Research gauges that the best sleep temperatures for a comfortable and restorative sleep lie between 65 and 72 degrees Fahrenheit (18 and 22 degrees Celsius). While we sleep, our body temperature naturally drops for efficient use of energy, so the body can do some restorative work. Our brain knows what temperature the body needs in order to do its thing, so if it is higher or lower, it will struggle to make the adjustment causing sleep disruptions.
Keeping the temperature in the lower range will also reveal savings in your energy consumption bills. Recommendations made by your energy provider should not be ignored – for your own benefit and that of the planet.
If you like the idea of cooler temperatures in the bedroom to save on energy costs, but don’t want to shiver through the night, consider some of the following:
1) Wear comfortable fitting socks to keep your feet toasty.
2) Use flannel or microfiber sheets to have an all-over-body warm experience.
3) Blankets, blankets, blankets!

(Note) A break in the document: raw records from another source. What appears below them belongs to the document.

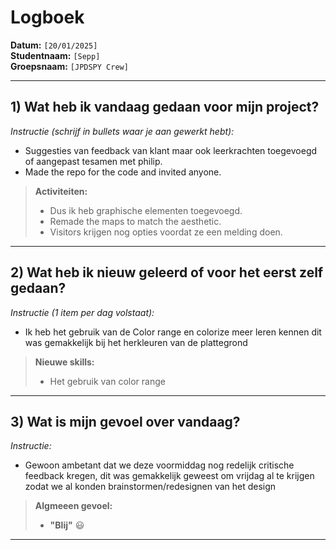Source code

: # Logboek

**Datum:** `[20/01/2025]`  
**Studentnaam:** `[Sepp]`  
**Groepsnaam:** `[JPDSPY Crew]`

---

## 1) Wat heb ik vandaag gedaan voor mijn project?

_Instructie (schrijf in bullets waar je aan gewerkt hebt):_

- Suggesties van feedback van klant maar ook leerkrachten toegevoegd of aangepast tesamen met philip.
- Made the repo for the code and invited anyone.

> **Activiteiten:**
>
> - Dus ik heb graphische elementen toegevoegd.
> - Remade the maps to match the aesthetic.
> - Visitors krijgen nog opties voordat ze een melding doen.

---

## 2) Wat heb ik nieuw geleerd of voor het eerst zelf gedaan?

_Instructie (1 item per dag volstaat):_

- Ik heb het gebruik van de Color range en colorize meer leren kennen dit was gemakkelijk bij het herkleuren van de plattegrond

> **Nieuwe skills:**
>
> - Het gebruik van color range

---

## 3) Wat is mijn gevoel over vandaag?

_Instructie:_

- Gewoon ambetant dat we deze voormiddag nog redelijk critische feedback kregen, dit was gemakkelijk geweest om vrijdag al te krijgen zodat we al konden brainstormen/redesignen van het design

> **Algmeeen gevoel:**
>
> - **"Blij"** :smiley:

---


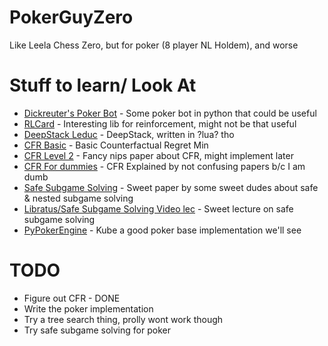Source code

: # PokerGuyZero
Like Leela Chess Zero, but for poker (8 player NL Holdem), and worse

# Stuff to learn/ Look At
* [Dickreuter's Poker Bot](https://github.com/dickreuter/Poker) - Some poker bot in python that could be useful
* [RLCard](https://github.com/datamllab/rlcard) - Interesting lib for reinforcement, might not be that useful
* [DeepStack Leduc](https://github.com/lifrordi/DeepStack-Leduc) - DeepStack, written in ?lua? tho
* [CFR Basic](http://modelai.gettysburg.edu/2013/cfr/cfr.pdf) - Basic Counterfactual Regret Min
* [CFR Level 2](https://papers.nips.cc/paper/4569-efficient-monte-carlo-counterfactual-regret-minimization-in-games-with-many-player-actions.pdf) - Fancy nips paper about CFR, might implement later
* [CFR For dummies](https://int8.io/counterfactual-regret-minimization-for-poker-ai/) - CFR Explained by not confusing papers b/c I am dumb
* [Safe Subgame Solving](https://papers.nips.cc/paper/6671-safe-and-nested-subgame-solving-for-imperfect-information-games.pdf) - Sweet paper by some sweet dudes about safe & nested subgame solving
* [Libratus/Safe Subgame Solving Video lec](https://www.youtube.com/watch?v=2dX0lwaQRX0) - Sweet lecture on safe subgame solving
* [PyPokerEngine](https://github.com/ishikota/PyPokerEngine) - Kube a good poker base implementation we'll see

# TODO
* Figure out CFR - DONE
* Write the poker implementation
* Try a tree search thing, prolly wont work though
* Try safe subgame solving for poker

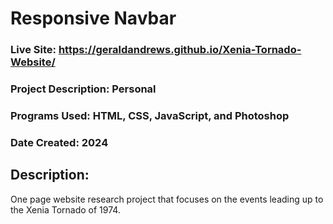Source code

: # Responsive Navbar
### Live Site: https://geraldandrews.github.io/Xenia-Tornado-Website/

### Project Description: Personal
### Programs Used: HTML, CSS, JavaScript, and Photoshop
### Date Created: 2024

## Description: 
One page website research project that focuses on the events leading up to the Xenia Tornado of 1974.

We tend to forget that just grabbing an extra one from your closet and throwing it over your bed can adjust the temperature instantly, efficiently and cheaply.
4) Wear comfortable sleepwear that will keep you warmer than just wearing shorts and a t-shirt.
5) Sip on a warm cup of herbal tea before lights out and you will be asleep before you notice the temperature.
6) Whenever possible, replace old thermostats with “smart” ones to adjust from day to night temperatures further benefiting your energy bills.
If it’s cooler temperatures you need during hot summer nights:
1) If no air conditioner is available, use a fan, or two in your bedroom to help circulate the air.
2) Placing a bucket of ice near the fan will help drop the temperature.
3) Wear loose-fitting sleepwear.
4) Use a multi-season duvet which helps keep you cool in summer and warmer in the winter.
5) Use 100% cotton sheets that can help wick away any perspiration and keep you comfortable.
One thing is clear, everyone has different sleep preferences so studies can only make suggestions and highlight apparent benefits. The key is to find what works best for you. Once you have found that perfect pillow, mattress, sheets and temperature to give you the sleep that is best for you, then you have solved one of the many mysteries of the world – “how does one sleep better”.
Listen to your body while watching the trends and research. Adapt, adjust and keep learning what is out there that can benefit your life! If you sleep with a partner, have a conversation about what your needs are if they are very different and find that middle ground. Ultimately, everyone is always happier after a good night’s sleep!